Items from a data source
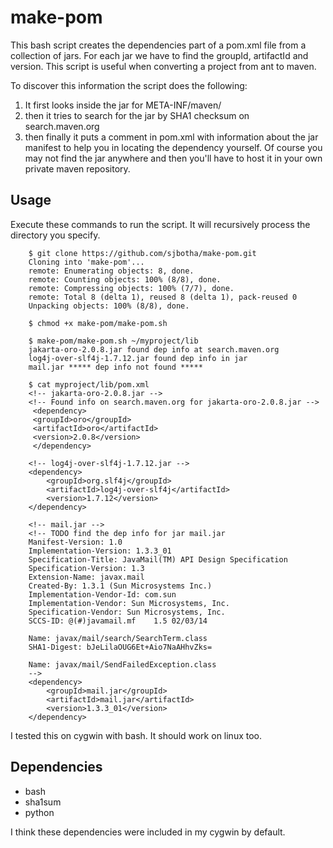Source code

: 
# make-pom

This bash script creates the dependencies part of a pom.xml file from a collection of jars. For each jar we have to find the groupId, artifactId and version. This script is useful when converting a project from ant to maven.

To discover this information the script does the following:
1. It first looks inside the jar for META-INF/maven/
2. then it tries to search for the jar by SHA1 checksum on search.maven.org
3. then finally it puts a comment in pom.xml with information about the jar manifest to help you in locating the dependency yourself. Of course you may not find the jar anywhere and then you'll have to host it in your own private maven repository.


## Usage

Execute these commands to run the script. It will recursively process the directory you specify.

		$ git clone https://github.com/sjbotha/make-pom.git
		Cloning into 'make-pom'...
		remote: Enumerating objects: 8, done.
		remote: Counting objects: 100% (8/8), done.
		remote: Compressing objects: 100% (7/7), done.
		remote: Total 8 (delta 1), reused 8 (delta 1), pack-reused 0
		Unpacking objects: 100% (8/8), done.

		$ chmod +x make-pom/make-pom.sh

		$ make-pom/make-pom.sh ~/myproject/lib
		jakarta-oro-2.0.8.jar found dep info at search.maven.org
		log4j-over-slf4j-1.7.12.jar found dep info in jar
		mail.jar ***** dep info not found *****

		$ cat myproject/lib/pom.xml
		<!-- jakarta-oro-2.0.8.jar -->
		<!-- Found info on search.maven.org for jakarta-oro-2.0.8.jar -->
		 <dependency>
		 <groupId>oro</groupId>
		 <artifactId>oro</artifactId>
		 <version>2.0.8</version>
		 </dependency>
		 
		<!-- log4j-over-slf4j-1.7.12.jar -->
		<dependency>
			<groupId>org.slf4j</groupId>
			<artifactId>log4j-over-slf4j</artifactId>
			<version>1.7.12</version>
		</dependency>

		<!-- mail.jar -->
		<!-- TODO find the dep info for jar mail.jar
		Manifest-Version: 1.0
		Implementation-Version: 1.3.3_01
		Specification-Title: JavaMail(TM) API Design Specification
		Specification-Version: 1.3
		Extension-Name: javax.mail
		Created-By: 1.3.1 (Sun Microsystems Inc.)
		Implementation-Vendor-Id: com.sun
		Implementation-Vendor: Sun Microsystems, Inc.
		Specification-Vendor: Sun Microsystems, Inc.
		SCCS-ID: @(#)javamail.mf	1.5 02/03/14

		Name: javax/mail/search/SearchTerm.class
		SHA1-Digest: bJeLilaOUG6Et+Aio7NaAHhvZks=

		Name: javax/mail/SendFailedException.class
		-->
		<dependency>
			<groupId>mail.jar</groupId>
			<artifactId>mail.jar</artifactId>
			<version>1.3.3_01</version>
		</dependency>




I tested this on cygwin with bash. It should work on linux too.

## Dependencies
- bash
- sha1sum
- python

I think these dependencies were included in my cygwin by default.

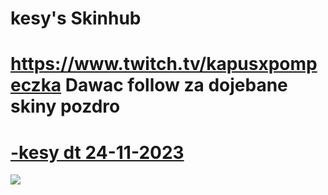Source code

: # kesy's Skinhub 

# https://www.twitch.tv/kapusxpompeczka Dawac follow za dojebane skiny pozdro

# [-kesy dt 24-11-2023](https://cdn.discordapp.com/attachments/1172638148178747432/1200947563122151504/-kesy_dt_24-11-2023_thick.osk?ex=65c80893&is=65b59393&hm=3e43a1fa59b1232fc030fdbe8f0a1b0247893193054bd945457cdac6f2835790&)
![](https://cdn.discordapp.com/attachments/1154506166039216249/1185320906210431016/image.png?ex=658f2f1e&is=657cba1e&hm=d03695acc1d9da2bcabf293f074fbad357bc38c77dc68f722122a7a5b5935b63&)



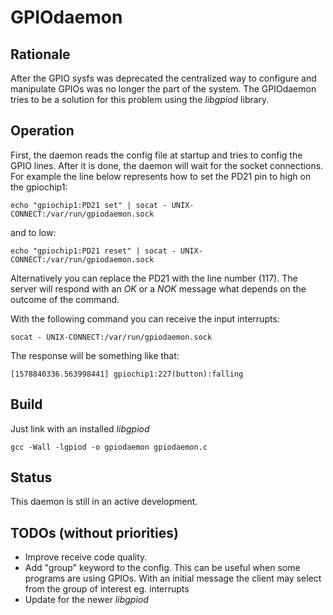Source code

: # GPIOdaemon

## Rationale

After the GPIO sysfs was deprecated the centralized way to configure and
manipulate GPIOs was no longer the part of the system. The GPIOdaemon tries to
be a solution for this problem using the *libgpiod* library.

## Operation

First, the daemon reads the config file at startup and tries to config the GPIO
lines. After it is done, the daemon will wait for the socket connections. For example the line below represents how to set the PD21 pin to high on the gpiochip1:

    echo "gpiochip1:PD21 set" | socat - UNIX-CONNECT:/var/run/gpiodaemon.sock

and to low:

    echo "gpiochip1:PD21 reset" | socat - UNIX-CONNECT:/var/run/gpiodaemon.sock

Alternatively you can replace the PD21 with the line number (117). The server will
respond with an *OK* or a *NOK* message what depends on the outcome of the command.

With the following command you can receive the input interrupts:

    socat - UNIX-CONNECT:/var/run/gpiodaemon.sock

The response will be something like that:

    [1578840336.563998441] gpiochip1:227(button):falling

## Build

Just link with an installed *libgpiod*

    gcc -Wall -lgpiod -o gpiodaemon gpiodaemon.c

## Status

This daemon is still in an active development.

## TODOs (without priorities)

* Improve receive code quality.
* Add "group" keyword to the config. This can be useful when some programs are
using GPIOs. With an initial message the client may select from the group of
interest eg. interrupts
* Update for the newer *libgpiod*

## HOW TO COMPLETE THIS TASK
Nothing but an exact copy belongs in the answer: the lines from the top of the records through the line containing "This bash script", minus the pictures.

## TASK RESULT
Source code

: 
# make-pom

This bash script creates the dependencies part of a pom.xml file from a collection of jars. For each jar we have to find the groupId, artifactId and version. This script is useful when converting a project from ant to maven.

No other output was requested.